■ Exercise ■
Go through the entries below and count the lines where "featureOf" occurs. Give nothing but that number.

Saved data entries:
____

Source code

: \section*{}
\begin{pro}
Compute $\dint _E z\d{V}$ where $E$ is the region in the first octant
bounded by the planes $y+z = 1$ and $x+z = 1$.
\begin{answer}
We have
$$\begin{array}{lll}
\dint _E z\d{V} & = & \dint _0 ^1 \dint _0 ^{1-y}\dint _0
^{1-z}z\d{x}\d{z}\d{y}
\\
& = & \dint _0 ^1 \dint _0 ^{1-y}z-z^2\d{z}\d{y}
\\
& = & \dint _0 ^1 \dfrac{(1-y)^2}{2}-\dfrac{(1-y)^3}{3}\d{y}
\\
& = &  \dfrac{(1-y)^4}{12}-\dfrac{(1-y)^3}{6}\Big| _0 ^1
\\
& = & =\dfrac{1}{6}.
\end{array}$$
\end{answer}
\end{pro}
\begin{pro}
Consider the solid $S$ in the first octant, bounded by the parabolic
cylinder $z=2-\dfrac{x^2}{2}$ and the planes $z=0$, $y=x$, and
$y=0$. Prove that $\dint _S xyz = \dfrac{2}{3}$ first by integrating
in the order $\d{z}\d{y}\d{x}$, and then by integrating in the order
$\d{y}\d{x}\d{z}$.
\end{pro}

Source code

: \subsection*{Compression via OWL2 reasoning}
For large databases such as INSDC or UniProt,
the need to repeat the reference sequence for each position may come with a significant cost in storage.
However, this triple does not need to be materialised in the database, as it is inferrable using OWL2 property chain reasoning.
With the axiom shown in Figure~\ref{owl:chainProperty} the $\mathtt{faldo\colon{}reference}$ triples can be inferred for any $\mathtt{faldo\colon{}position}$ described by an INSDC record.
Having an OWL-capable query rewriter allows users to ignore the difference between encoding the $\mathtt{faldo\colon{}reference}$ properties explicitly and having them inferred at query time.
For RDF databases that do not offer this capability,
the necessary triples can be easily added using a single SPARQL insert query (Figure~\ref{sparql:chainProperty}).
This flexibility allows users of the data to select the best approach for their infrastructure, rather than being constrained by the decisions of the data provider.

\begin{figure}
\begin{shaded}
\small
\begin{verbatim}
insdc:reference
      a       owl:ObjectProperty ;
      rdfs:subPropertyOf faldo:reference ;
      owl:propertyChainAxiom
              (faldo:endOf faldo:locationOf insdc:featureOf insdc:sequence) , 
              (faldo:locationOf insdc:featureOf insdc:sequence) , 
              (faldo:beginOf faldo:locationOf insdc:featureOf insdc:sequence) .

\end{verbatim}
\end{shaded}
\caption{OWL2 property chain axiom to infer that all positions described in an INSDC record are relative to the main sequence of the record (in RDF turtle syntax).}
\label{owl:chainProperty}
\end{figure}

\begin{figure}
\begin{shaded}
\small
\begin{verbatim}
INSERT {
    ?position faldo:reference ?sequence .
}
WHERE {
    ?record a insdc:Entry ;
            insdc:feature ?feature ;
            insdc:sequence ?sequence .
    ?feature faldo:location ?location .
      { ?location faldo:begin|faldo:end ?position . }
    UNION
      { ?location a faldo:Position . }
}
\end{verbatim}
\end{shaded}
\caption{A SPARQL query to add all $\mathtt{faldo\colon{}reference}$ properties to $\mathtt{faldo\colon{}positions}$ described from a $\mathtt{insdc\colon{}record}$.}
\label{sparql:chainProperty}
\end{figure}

____

■ Answer to the exercise ■
3